How Record Rain-soaked Spring Affected Agribusinesses
Record-breaking rains continue to vex the agricultural industry, adding hundreds of millions of dollars in costs for grain traders and crop-seed suppliers.
Millions of corn and soybean acres were left unplanted after continuous springtime storms, leading to product returns and swelling inventories for seed and pesticide makers including Corteva Inc. and Bayer AG. Agricultural shippers and processors Archer Daniels Midland Co., Bunge Ltd. and Ingredion Inc. have contended with overflowing rivers that shut plants and raised grain prices across the Midwest.
“It’s difficult to overstate how challenging this year has been,” James Collins, chief executive of Corteva, said Thursday on a conference call. Corteva said the bad weather drove quarterly profit in its seed business down 50%, as seed sales fell by $180 million and pesticide sales dropped $161 million.
Shares in Corteva, the former agriculture unit of DowDuPont, jumped 10% as its results outpaced analysts’ expectations. Shares of ADM, Ingredion, Bunge and Bayer also climbed.
The U.S. agricultural sector for the past year has struggled to navigate trade disputes pitting the U.S. against some of the biggest food importers, including China and Mexico. Tariffs on U.S. farm goods forced exporters to seek new markets, and cut into prices for farmers, leaving them with less to spend on seeds and chemicals.
Then came the spring rains, capping the wettest 12-month period on record for the continental U.S. Repeated storms left fields too wet to plant, forcing farmers to decide among gambling on late-planted crops, switching to less-profitable alternatives or filing insurance claims.
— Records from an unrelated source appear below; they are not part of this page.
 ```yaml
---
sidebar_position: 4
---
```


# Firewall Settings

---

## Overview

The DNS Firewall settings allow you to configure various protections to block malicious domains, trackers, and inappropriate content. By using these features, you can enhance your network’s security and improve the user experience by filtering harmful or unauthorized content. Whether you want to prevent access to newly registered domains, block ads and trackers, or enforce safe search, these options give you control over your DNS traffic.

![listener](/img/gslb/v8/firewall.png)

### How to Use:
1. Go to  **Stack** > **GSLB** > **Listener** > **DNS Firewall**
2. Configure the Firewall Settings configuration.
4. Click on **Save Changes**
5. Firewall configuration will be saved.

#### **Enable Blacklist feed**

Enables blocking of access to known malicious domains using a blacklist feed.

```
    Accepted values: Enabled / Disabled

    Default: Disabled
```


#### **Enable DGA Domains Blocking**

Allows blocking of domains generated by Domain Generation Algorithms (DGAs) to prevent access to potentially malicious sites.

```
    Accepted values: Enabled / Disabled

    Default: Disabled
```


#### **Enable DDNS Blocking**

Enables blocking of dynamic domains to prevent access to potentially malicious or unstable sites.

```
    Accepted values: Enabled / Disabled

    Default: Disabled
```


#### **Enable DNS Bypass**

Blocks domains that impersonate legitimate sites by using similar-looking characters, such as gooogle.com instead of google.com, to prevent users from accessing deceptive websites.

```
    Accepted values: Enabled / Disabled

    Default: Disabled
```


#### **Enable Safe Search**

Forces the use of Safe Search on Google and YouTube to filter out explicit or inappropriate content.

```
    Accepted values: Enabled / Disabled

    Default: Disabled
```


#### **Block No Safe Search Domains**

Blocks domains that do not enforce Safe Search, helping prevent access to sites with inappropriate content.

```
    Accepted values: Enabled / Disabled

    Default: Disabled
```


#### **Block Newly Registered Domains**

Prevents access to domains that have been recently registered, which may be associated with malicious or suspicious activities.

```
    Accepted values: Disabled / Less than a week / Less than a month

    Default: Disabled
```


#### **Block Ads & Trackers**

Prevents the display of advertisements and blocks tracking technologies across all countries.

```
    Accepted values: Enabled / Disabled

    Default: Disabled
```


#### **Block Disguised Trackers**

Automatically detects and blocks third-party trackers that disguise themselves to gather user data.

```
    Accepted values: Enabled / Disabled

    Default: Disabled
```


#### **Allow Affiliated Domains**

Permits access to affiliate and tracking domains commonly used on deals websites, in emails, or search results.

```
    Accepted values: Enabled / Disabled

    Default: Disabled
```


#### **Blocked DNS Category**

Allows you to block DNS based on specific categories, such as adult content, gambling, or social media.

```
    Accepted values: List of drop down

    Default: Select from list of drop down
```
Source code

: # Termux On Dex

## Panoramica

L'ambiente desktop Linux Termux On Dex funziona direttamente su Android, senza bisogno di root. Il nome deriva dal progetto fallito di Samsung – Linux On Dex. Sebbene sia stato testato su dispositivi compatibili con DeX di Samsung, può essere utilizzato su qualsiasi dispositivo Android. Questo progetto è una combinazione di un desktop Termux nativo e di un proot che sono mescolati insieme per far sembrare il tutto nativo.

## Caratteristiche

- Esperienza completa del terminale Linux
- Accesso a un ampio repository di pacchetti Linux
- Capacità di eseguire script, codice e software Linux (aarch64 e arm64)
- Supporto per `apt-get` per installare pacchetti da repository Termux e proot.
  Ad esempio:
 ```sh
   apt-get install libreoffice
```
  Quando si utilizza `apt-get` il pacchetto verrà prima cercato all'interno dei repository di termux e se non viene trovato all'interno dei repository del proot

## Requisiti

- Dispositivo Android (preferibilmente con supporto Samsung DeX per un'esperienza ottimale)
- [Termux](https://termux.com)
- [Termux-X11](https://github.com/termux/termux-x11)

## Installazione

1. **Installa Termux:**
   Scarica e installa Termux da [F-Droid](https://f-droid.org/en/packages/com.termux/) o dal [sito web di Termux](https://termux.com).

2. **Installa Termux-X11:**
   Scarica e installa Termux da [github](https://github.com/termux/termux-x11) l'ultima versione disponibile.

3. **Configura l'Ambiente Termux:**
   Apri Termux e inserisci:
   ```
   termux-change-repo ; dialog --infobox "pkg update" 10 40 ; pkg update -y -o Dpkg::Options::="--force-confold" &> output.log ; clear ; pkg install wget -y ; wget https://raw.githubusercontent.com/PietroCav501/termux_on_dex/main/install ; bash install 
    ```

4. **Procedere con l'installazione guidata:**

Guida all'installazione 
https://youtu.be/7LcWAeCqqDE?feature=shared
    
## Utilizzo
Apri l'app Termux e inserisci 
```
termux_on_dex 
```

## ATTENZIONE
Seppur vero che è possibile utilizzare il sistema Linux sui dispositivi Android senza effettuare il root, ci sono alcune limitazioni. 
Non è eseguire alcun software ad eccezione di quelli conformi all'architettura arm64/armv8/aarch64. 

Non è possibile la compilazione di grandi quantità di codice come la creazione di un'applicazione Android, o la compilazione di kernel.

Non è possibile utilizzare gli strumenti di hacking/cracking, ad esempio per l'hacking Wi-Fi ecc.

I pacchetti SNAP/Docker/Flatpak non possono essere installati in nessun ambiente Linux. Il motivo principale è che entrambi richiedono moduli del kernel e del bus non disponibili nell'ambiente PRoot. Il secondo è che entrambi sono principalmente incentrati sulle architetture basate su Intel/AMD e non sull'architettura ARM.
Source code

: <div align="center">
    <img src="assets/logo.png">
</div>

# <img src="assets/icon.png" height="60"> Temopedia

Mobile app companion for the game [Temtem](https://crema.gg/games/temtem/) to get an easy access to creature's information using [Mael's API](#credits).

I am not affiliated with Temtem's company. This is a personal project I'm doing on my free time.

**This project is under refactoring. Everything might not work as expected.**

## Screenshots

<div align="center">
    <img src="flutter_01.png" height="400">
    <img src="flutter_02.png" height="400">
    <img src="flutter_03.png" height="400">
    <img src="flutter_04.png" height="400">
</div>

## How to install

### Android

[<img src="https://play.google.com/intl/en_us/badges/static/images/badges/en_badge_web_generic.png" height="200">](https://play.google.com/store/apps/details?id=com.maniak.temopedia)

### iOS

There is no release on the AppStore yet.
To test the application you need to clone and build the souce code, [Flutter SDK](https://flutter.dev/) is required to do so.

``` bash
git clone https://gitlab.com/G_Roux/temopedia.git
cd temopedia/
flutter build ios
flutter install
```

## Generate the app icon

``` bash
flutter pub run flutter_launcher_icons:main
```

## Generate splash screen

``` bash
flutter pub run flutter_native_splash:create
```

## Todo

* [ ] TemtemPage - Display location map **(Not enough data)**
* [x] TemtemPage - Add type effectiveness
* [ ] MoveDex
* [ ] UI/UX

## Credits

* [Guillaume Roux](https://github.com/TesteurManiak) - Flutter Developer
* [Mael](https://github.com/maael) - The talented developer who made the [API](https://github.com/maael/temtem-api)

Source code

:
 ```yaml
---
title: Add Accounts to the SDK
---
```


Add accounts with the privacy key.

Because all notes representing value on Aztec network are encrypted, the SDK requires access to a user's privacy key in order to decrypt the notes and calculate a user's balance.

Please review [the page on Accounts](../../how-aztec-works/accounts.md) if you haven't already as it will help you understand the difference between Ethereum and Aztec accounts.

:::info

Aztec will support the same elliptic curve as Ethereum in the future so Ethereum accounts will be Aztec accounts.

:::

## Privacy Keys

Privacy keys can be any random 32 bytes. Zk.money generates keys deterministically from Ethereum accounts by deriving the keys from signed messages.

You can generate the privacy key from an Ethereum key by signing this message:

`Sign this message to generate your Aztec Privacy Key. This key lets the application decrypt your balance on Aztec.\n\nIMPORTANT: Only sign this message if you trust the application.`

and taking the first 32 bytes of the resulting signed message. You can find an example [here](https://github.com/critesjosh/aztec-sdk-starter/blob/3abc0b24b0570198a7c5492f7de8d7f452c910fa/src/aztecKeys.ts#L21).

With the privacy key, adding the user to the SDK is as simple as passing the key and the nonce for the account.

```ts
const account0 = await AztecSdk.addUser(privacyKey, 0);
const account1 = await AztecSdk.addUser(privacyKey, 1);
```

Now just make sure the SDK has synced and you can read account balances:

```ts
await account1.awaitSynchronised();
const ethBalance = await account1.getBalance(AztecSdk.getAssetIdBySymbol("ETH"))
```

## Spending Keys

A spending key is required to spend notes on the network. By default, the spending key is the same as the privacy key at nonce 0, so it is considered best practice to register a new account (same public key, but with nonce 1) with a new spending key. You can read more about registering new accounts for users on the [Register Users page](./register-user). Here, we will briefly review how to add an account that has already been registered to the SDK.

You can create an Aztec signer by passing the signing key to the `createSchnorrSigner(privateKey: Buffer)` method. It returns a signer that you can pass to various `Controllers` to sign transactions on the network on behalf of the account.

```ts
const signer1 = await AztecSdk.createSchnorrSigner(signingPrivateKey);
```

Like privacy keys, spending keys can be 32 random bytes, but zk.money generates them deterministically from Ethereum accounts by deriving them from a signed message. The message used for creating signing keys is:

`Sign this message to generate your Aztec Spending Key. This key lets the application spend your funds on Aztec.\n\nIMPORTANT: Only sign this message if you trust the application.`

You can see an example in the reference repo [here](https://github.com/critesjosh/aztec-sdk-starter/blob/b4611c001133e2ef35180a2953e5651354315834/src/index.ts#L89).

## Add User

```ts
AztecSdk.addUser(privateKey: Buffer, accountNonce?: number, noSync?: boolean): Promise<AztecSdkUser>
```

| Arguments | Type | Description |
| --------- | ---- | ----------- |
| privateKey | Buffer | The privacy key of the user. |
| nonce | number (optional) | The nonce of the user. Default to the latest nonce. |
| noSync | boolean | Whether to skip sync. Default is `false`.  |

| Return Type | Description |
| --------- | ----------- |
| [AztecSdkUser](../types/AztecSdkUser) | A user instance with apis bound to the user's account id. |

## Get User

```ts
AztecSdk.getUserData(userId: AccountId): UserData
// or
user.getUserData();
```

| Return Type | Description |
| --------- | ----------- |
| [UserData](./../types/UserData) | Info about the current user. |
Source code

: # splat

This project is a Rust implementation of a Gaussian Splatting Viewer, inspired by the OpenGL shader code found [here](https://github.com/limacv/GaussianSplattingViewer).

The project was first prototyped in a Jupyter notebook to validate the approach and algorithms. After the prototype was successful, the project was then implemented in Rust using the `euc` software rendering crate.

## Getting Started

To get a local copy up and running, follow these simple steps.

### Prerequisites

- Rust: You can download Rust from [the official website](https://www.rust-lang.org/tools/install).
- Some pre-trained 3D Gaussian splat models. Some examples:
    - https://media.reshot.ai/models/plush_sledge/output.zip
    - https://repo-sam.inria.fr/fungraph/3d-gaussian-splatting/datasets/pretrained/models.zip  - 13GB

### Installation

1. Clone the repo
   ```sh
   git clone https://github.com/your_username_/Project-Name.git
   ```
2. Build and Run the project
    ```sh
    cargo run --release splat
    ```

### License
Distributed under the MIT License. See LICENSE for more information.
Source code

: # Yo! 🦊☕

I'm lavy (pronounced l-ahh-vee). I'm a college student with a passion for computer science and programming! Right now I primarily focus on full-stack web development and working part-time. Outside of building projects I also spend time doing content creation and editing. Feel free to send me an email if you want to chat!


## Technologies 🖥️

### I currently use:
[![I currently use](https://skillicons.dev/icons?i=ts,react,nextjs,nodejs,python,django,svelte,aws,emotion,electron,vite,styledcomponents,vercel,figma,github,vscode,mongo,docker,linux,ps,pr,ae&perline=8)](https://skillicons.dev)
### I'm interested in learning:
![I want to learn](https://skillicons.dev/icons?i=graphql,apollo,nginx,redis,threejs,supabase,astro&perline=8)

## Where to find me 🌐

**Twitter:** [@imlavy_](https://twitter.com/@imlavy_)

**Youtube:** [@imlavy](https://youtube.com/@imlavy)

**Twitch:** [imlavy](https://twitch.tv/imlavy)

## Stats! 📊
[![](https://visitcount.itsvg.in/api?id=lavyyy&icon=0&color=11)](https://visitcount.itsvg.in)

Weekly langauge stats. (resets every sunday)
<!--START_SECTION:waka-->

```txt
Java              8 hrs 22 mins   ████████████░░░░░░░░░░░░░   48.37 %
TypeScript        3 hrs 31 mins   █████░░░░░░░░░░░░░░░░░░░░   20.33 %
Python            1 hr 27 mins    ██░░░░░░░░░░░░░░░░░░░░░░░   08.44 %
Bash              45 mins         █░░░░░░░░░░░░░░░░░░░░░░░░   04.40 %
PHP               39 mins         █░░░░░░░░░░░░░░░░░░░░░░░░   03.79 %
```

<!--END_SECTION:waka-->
Corteva said costs in its latest quarter climbed as farmers replanted crops after rain swamped their fields, an expense often covered by seed companies, while farmers switched seed orders to faster-maturing corn and lower-priced soybeans after storms forced later planting. With fewer acres planted, rival seed makers cut prices and Corteva followed suit, executives said. Corteva said it now expects 2019 profit to be $250 million to $300 million lower than its previous forecast.
“The events that transpired in North America this year are without precedent,” Mr. Collins said.
Bayer, the world’s biggest seed-and-pesticide supplier following its 2018 acquisition of Monsanto, said Tuesday that the wet U.S. spring could put its 2019 profit goal out of reach. The German drug-and-chemical conglomerate said the rain caused a $337 million decline in its agricultural sales, after some U.S. farmers gave up on planting corn and skipped spraying herbicides, which particularly hit sales of its flagship Roundup weedkiller.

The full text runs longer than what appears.